Timothy Keller – The Prodigal God: Recovering the Heart of the Christian Faith (Hodder & Stoughton, 2008)
The Prodigal God is a brilliant exposition of the parable of the two lost sons from Luke 15, but also – as the subtitle suggest – a message on what is the heart of the Christian faith.
Jesus’ parable, Keller shows, confronts two ways that people break away from God. Some, like the younger brother, rebel against his commands. But others, like the elder brother, work hard to be a good person, but do so in order to establish their right to independence from God. As Keller says,
Elder brothers obey God to get things. They don’t obey God to get God himself – in order to resemble him, love him, know him, and delight in him.
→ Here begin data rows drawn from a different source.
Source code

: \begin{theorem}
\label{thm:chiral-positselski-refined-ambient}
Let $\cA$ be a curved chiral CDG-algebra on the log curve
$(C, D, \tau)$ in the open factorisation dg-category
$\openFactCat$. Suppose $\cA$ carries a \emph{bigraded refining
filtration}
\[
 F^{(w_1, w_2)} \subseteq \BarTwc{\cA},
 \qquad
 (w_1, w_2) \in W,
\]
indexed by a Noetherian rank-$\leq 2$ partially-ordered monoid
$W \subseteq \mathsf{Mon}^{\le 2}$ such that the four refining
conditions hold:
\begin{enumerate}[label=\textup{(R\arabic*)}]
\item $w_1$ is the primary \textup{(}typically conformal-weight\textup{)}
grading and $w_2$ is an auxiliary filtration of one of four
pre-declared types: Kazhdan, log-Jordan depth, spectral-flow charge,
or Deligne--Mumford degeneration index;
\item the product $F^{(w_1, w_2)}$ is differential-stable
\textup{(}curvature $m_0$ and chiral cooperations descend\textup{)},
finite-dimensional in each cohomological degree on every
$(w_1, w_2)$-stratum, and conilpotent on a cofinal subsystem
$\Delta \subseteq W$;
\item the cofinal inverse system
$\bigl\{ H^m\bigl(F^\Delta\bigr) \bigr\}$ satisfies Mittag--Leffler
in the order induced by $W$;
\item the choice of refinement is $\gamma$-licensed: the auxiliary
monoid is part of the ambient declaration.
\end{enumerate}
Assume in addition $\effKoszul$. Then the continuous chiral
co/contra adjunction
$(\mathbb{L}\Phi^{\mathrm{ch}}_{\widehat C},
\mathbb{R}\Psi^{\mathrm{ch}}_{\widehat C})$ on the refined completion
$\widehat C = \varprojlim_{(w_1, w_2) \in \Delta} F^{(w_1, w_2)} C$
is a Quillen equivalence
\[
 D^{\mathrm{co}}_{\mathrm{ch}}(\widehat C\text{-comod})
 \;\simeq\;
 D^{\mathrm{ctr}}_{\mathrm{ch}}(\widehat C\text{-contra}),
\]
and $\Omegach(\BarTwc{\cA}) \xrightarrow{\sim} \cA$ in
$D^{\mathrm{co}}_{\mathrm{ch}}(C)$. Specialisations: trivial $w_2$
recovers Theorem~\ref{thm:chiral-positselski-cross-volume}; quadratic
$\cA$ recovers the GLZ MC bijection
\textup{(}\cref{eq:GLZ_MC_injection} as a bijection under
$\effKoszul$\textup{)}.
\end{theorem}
So religious and moral people can be avoiding Jesus as Saviour and Lord as much as the younger brothers who say they don’t believe in God and define right and wrong for themselves.
…Sin is not just breaking the rules, it is putting yourself in place of God as Saviour, Lord, and Judge just as each son sought to displace the authority of the father in his own life.
But, Keller’s book and the parable itself are really about the nature of God – a God who responds with utter grace, who is prodigal, lavish, reckless in how he loves. In the second half of the book the parable is used mainly as a launching pad to explore core biblical themes and Keller manages to cover a great deal in a very short space. As ever, he reads contemporary Western culturally brilliantly, and shows how the gospel confronts and corrects us.
I would highly recommend this book to any one – Christian or non-Christian, teenager or centenarian. You can get through it in a few hours and, for me, they were among my best spent hours.